For at least the last year or so, we've been looking for ways to make
docs.fedoraproject.org (d.fp.o) more usable for our readers and less
onerous for our contributors. At the last docs meeting,[0] nb outlined a
proposal to replace the current CVS mechanism, and I presented a brief
demo of what publishing looks like with the forthcoming Publican 2.0.[1]
To further the discussion, I thought I'd present the options a bit more
completely here.
Sorry this is so very wordy! I threw together some graphics to accompany
this post that hopefully might make it a bit more digestible.
Please have a read and share your thoughts.
Cheers
Rudi
================================
OPTION 0 -- What we have now -- CVS + PHP
================================
1. Writers[2] pull down the source code of a doc from a repo (mostly
git) and at least some part of d.fp.o site as stored in a CVS repo.
Unless you're working on multiple docs, you only need the directory that
corresponds to your book, not the entire site.
2. Writers build the book from source on their local machines, and copy
the Publican output into their local copy of the d.fp.o directory for
that book. They also hand-edit PHP files as needed to provide the index
pages.
3. Writers perform CVS voodoo to add and commit the files back up to the
CVS repo, and tag the files LIVE. Within a few hours, the web server
picks up any files tagged LIVE in the CVS repo and publishes them.
PROBLEMS:
1. Editing the PHP index files by hand is onerous and seriously prone to
error. Everyone who has worked on this has routinely made mistakes
keeping track of which book in which format in which language goes where.
2. The CVS process is notoriously temperamental, unforgiving, and prone
to error. Mistakes are frequent, and correcting them is difficult and
frustrating (and in some cases, not even possible).
================================
OPTION 1 -- Proposal from Infra -- git + static HTML
================================
1. Writers pull down the source code of a doc from a repo (mostly git)
and a git repo containing the entire d.fp.o website.
2. Writers build the book from source on their local machines, and copy
the Publican output into the local copy of the git directory for that
book. They also hand-edit html files as needed to provide the index pages.
3. Writers commit the files back up to the d.fp.o git repo. Within a few
hours, the web server synchronises with the repo and publishes the new
files.
ADVANTAGES:
1. Replacing CVS with git eliminates the single greatest source of
failure and frustration.
2. The tools available to edit static html index files are more powerful
and more user-friendly than editing PHP in a text editor, so mistakes
are less likely to occur.
DISADVANTAGES:
1. The initial git clone is massive -- something like 2 GB -- and this
will only grow bigger over time.
2. Indexes are still built by hand.
================================
OPTION 2 -- Publican
================================
Note technology demonstration available at
http://publictest8.fedoraproject.org/fedoradocs/public_html -- hurried,
and slightly broken in places
1. Writers ssh into a remote system (let's call it the "build system"
and pull down the source code of a doc from a repo (mostly git) onto
that system.
2. Writers build the book with Publican on the build system, and run
the "publican install_book" command.
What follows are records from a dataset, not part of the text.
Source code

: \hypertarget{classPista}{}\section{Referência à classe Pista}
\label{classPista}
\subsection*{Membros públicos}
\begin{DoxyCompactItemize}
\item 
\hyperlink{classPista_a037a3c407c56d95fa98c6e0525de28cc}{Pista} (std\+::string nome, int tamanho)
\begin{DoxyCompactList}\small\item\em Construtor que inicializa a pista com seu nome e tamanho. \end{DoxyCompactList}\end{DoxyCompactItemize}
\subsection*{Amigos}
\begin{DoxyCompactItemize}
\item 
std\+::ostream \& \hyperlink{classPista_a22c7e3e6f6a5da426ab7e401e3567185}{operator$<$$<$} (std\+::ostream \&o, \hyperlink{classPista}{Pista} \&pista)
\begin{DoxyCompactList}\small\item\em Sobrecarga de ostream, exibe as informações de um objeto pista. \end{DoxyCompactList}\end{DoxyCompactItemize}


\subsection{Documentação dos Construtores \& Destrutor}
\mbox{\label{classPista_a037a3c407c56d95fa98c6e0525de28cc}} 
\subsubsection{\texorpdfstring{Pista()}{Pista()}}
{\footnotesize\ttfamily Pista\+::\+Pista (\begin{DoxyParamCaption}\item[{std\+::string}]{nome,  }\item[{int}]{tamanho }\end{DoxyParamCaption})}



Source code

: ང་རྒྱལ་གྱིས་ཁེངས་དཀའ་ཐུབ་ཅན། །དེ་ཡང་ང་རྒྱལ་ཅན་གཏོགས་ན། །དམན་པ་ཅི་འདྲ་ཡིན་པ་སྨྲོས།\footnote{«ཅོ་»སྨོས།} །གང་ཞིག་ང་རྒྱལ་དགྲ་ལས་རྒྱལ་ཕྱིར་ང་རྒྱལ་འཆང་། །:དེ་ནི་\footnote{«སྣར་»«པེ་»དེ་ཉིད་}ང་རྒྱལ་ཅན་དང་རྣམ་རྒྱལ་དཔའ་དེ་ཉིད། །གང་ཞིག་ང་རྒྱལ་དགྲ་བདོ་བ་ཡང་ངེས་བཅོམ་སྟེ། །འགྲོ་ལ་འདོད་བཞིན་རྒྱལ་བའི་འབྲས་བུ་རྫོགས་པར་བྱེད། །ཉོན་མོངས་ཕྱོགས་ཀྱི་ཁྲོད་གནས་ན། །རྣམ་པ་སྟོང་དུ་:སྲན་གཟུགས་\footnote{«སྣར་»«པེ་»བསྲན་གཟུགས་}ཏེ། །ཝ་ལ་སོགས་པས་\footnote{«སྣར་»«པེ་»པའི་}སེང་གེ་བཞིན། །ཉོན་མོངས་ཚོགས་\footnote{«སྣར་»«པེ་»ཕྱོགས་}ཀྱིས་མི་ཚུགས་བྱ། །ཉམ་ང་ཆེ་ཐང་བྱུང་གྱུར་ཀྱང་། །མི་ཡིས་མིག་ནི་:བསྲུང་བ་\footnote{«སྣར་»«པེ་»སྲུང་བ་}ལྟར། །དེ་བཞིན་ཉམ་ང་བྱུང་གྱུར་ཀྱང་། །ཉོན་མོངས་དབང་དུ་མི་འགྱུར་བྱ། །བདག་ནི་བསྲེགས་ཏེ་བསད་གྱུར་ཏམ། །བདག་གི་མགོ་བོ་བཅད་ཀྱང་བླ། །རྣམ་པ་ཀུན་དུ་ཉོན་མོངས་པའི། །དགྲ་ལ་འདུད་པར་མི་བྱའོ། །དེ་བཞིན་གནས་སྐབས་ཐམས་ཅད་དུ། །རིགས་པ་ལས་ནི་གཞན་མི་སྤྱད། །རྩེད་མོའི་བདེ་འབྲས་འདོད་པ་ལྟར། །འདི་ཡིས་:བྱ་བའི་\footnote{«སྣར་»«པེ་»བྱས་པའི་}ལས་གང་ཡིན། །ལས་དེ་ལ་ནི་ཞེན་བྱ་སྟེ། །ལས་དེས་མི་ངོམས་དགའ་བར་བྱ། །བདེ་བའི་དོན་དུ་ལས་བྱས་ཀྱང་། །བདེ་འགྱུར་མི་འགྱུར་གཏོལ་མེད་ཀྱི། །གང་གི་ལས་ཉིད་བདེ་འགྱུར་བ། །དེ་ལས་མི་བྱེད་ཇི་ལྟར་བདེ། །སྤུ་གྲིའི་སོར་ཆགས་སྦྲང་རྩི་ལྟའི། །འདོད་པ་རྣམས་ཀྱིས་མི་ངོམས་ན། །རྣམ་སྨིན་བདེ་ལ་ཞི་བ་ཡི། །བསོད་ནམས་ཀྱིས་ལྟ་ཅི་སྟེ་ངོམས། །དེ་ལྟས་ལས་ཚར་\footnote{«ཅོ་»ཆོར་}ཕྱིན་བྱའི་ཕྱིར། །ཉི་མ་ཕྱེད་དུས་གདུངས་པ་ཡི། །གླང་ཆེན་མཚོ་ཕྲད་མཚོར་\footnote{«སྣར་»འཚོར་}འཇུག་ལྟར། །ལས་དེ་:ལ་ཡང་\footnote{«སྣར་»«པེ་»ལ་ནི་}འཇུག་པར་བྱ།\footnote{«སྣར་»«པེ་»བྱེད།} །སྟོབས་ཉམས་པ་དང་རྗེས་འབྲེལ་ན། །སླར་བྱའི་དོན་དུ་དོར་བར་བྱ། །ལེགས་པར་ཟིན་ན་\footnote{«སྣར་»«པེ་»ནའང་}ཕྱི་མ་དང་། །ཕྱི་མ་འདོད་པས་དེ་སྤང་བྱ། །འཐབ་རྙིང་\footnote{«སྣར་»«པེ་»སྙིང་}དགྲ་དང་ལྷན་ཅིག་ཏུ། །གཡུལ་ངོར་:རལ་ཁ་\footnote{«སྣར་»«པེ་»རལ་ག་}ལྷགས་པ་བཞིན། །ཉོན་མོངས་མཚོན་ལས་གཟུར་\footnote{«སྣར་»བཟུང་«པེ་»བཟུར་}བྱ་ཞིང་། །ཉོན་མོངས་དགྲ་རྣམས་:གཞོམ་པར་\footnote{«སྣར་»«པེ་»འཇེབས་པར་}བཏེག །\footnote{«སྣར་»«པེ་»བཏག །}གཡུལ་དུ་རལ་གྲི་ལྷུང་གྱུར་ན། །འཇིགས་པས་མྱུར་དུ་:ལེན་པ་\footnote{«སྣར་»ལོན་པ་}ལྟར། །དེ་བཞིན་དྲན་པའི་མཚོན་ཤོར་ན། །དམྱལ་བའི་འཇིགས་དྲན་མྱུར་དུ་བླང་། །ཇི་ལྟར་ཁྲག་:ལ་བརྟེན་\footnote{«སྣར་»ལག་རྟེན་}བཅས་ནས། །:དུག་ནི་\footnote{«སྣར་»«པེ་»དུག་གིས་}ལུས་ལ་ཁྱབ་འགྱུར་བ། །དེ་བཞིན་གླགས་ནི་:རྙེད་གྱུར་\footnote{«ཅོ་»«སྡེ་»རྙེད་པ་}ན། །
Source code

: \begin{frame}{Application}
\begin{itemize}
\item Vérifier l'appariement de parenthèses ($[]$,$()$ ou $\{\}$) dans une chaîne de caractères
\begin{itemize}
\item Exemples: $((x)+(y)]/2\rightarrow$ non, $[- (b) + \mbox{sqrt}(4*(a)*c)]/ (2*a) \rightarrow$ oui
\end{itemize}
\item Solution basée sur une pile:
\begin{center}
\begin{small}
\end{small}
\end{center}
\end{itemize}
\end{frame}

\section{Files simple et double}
Publican adds the book to a local
copy of d.fp.o and automatically rebuilds the site index.
3. At regular intervals, any new or changed files in the version of
d.fp.o on the build server are copied to the web server, using scp or
rsync or something similar, initiated either on the build server end or
the web server end.[3]
ADVANTAGES:
1. Writers are finally completely free from the two most onerous and
error-prone parts of the publication process: using a version-control
system as a publishing tool, and having to rebuild indexes by hand. Even
if a book itself is misconfigured, screwups are contained to a single
book in a single version in a single language, unlike some incidents
we've had with hand-edited PHP.
DISADVANTAGES:
None of which I'm aware, however we'll need some new infrastructure in
place and we'll all no doubt make mistakes while getting used to a new
way of doing things.
================================
OPTION FOR TOMORROW -- Publican + Koji
================================
1. Writers pull down the source code of a doc from a repo (mostly git)
2. Writers run "publican package" on their local systems with an option
that tells Publican to upload the SRPM package to a Koji instance. Koji
builds the package and places it in a repo.
3. At regular intervals, the web server pulls any new docs packages from
the repo and installs them. Documentation packages built with Publican
automatically install into subdirectories of /var/www/html/ and
regenerate any Publican site index present.
ADVANTAGES:
1. Publishing is completely automated. This is actually the job that
Publican was designed to do and pretty much how it's been running
internally within Red Hat for years. Writers and translators can focus
on writing and translating and leave everything else to the machines.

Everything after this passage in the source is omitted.